Matthew ".NET 247" Reynolds

Matthew Reynolds... software development consultant, author, speaker and trainer

Why does a foreach(...) generate a try...finally?

Just sitting here in a session at PDC and Jan Gray who's going the “CLR: Tips and Tricks for Faster Managed Code” is doing a little trivia quiz.

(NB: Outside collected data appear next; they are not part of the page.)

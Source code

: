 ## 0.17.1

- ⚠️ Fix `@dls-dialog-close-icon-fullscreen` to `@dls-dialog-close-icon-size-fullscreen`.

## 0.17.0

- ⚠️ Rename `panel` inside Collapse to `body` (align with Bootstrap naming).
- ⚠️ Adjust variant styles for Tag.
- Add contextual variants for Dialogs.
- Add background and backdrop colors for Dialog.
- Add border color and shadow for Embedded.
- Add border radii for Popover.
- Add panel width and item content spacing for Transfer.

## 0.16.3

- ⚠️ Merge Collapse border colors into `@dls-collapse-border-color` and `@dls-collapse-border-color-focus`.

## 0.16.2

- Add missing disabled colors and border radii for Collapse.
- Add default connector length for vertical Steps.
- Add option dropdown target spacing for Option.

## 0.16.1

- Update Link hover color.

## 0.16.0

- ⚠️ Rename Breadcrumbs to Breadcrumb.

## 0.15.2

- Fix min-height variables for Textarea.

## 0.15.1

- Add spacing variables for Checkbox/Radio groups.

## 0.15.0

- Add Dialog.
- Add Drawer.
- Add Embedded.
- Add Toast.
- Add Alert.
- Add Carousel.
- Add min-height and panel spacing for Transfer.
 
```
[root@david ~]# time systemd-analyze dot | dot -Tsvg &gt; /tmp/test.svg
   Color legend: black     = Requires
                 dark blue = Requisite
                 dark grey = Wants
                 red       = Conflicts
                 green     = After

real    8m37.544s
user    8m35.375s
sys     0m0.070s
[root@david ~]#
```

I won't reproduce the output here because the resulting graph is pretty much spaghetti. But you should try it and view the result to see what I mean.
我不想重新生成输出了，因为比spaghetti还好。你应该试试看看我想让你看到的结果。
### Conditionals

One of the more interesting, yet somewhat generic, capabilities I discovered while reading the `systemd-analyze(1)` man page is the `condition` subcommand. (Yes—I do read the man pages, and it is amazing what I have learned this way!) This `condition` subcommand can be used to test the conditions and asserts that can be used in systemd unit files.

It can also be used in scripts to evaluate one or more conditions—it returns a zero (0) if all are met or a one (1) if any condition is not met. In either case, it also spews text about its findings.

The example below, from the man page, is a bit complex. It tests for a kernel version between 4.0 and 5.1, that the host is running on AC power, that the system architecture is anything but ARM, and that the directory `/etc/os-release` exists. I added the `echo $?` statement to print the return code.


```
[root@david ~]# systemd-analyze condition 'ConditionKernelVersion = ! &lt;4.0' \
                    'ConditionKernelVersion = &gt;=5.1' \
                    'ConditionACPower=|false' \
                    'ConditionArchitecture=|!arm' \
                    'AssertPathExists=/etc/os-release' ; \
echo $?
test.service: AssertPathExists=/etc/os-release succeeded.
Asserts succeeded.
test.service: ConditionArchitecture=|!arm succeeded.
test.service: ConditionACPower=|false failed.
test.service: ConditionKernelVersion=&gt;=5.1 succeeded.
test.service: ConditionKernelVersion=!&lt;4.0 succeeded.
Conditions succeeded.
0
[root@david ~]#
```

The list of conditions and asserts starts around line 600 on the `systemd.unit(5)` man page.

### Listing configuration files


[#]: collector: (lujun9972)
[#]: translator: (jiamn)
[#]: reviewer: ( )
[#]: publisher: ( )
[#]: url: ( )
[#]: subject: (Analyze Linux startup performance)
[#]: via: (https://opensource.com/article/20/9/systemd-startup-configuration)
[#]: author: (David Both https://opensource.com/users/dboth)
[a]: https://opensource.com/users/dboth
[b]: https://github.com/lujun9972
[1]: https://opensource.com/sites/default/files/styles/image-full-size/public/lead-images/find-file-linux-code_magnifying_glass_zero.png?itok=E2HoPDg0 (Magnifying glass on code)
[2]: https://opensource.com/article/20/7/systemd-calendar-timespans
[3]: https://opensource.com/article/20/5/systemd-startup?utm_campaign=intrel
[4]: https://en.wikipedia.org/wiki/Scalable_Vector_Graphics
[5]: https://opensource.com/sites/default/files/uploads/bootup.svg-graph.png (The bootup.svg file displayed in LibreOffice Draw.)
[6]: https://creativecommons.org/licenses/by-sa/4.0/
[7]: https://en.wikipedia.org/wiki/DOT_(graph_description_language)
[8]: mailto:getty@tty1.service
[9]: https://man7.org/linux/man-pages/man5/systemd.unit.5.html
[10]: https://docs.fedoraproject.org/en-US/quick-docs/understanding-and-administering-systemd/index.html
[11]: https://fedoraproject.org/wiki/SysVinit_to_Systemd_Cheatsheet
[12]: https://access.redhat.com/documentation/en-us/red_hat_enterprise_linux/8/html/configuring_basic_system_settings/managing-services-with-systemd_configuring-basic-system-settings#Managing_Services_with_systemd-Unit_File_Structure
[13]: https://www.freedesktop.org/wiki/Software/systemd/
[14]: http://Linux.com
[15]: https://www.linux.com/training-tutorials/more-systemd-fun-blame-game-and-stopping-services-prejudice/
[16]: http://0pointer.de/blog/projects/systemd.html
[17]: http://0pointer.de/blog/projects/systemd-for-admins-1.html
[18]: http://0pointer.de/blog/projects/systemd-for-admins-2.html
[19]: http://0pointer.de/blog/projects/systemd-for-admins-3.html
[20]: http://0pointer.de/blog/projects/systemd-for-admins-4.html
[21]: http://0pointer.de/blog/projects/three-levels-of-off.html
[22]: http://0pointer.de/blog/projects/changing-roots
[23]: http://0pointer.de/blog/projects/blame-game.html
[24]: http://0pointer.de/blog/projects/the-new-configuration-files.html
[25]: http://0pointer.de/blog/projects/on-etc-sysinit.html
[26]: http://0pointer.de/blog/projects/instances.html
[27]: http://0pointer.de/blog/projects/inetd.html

I didn't know tihs, but if you decompile a foreach(...) you get a try...finally block around this.  It does this so that if the IEnumerator that is retrieved as part of the operation is disposable, the object can be properly disposed should an exception occur in the loop itself.

Comments

Jacob (.NET MVP) said:

And, at least at one time, there was a gotcha associated to this. I don't know if it's still the case, but if you have an explicit Try..Catch around a For..Each and Exit Try within the For..Each, it exits the implicit one rather than the explicit one.
# October 29, 2003 5:03 PM

RichB said:

This bug was in the VB.Net compiler.

I posted an example of it here:
http://discuss.develop.com/archives/wa.exe?A2=ind0205B&L=ADVANCED-DOTNET&P=R1276&I=-3
# October 30, 2003 5:47 AM

Ask4Soft said:

Not every foreach(..) creates a try-finally! The C# compiler translates an foreach on arrays into a normal for(i=0;...) statement!

One idea I had already is to ask the MS Guys to check if the IEnumerator of a class is IDisposable and remove the try-finally if this is not the case. For most classes this can be checked at compile time!